_Directions_
Write out again, please, the records below from the first line to the line holding "### [Amazon Warehouse", inclusive, and nothing else.

_Input data_
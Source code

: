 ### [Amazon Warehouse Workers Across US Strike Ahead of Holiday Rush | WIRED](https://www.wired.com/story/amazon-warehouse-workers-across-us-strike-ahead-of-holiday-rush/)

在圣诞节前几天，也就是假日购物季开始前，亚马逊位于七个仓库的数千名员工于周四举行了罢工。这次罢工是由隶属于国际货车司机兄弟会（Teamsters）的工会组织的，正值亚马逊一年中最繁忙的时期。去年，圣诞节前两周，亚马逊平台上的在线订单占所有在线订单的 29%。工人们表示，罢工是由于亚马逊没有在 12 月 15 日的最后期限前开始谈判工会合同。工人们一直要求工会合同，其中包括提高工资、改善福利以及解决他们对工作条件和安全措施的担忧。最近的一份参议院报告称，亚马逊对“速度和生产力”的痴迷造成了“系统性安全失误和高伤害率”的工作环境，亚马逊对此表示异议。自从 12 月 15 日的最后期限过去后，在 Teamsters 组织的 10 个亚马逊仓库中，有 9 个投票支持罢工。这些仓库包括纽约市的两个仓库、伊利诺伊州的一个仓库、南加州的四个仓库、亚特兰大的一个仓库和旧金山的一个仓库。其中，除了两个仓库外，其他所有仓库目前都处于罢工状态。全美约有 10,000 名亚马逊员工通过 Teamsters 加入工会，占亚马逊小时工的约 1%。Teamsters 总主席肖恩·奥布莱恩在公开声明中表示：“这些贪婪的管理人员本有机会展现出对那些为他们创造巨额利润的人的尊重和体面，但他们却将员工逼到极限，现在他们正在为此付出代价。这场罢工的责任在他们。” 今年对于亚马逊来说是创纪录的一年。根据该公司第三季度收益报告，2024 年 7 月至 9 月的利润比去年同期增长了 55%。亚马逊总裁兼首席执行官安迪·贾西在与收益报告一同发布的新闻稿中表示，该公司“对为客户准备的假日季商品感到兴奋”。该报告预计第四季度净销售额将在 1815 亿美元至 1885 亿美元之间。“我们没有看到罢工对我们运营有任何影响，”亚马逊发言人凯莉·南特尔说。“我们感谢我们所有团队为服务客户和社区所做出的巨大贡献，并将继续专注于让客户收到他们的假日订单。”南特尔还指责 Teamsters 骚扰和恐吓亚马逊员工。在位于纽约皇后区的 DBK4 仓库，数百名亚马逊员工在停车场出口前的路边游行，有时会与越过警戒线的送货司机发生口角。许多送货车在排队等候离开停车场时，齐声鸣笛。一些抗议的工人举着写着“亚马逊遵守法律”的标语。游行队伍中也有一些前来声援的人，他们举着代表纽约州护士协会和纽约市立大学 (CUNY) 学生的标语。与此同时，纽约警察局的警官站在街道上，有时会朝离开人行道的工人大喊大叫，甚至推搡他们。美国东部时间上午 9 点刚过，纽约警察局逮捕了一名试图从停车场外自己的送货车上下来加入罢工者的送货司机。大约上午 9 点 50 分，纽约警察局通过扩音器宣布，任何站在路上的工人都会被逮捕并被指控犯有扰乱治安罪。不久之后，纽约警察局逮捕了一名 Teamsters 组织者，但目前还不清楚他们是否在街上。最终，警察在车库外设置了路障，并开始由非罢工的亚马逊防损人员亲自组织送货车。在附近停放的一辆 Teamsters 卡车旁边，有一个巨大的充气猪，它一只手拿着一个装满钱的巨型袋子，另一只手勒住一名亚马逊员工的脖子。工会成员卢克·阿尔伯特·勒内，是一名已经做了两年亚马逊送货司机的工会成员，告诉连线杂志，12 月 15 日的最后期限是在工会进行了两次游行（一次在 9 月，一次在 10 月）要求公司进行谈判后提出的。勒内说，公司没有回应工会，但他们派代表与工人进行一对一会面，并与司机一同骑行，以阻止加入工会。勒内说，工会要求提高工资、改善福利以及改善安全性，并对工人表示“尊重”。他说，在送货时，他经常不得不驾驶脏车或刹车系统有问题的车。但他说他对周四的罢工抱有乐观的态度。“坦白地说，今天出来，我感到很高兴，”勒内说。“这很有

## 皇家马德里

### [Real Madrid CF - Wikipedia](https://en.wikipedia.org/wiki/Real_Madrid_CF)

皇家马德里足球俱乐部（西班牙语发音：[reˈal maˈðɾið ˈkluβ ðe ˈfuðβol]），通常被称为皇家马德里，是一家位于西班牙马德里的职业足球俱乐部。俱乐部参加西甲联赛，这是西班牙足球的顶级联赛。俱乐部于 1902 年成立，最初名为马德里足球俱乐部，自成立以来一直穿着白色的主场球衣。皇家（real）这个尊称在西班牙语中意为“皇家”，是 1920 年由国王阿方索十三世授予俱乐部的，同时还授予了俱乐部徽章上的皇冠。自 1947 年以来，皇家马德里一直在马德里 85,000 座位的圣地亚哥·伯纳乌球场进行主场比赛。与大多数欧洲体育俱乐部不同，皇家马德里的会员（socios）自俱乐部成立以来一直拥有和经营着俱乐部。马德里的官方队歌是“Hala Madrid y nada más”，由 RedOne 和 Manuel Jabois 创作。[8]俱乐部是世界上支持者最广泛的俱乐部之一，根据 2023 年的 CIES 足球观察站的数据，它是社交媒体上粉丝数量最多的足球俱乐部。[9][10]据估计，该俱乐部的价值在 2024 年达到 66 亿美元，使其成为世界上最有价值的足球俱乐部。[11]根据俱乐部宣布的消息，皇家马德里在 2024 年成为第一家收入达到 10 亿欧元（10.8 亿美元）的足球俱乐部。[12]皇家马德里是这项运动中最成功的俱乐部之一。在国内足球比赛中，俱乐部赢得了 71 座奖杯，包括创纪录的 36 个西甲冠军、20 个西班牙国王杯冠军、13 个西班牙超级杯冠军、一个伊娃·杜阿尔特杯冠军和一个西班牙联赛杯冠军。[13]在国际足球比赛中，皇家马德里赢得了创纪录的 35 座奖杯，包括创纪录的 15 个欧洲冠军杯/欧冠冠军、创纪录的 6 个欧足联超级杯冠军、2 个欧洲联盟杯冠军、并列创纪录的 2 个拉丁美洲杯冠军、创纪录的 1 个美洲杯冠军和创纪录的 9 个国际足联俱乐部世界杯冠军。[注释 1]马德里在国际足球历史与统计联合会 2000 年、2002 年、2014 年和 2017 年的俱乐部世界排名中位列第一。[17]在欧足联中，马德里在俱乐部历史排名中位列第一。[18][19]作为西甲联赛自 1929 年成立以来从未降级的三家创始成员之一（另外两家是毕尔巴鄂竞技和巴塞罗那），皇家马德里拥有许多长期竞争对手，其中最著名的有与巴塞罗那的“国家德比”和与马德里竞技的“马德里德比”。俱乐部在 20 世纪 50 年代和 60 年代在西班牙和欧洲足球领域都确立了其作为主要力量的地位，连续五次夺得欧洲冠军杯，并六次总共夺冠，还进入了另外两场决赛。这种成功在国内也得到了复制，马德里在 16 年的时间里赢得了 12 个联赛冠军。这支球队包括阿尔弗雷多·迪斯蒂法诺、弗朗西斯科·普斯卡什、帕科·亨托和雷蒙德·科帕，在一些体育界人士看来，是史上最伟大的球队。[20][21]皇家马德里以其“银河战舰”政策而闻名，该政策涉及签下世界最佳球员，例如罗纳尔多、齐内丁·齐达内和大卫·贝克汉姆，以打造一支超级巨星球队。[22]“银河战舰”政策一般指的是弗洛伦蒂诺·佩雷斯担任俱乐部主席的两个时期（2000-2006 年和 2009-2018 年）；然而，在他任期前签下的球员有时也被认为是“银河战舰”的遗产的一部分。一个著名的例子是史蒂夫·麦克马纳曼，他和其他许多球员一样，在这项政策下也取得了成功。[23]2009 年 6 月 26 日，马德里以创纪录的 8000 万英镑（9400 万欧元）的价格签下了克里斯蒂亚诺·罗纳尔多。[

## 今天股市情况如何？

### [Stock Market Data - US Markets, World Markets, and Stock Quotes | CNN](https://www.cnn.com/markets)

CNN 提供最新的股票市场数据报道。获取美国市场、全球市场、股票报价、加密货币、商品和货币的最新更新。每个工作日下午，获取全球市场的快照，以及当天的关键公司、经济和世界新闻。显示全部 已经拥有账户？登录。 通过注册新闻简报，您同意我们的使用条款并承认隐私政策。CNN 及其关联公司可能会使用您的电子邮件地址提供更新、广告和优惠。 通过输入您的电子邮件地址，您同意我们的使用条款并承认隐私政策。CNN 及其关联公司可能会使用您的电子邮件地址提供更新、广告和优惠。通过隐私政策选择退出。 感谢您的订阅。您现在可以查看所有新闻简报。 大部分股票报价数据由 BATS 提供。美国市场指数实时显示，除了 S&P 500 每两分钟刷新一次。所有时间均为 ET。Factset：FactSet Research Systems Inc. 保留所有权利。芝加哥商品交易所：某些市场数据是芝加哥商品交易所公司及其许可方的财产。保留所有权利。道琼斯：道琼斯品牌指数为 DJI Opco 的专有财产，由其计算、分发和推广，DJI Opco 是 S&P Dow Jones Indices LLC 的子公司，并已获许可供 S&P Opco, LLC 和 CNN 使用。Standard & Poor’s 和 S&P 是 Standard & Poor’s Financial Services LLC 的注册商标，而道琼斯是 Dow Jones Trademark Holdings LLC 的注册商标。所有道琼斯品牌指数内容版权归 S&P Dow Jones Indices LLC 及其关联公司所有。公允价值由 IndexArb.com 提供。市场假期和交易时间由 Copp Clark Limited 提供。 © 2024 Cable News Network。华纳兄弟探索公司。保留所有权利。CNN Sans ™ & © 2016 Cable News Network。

_Written solution_
Source code

: ### [Amazon Warehouse Workers Across US Strike Ahead of Holiday Rush | WIRED](https://www.wired.com/story/amazon-warehouse-workers-across-us-strike-ahead-of-holiday-rush/)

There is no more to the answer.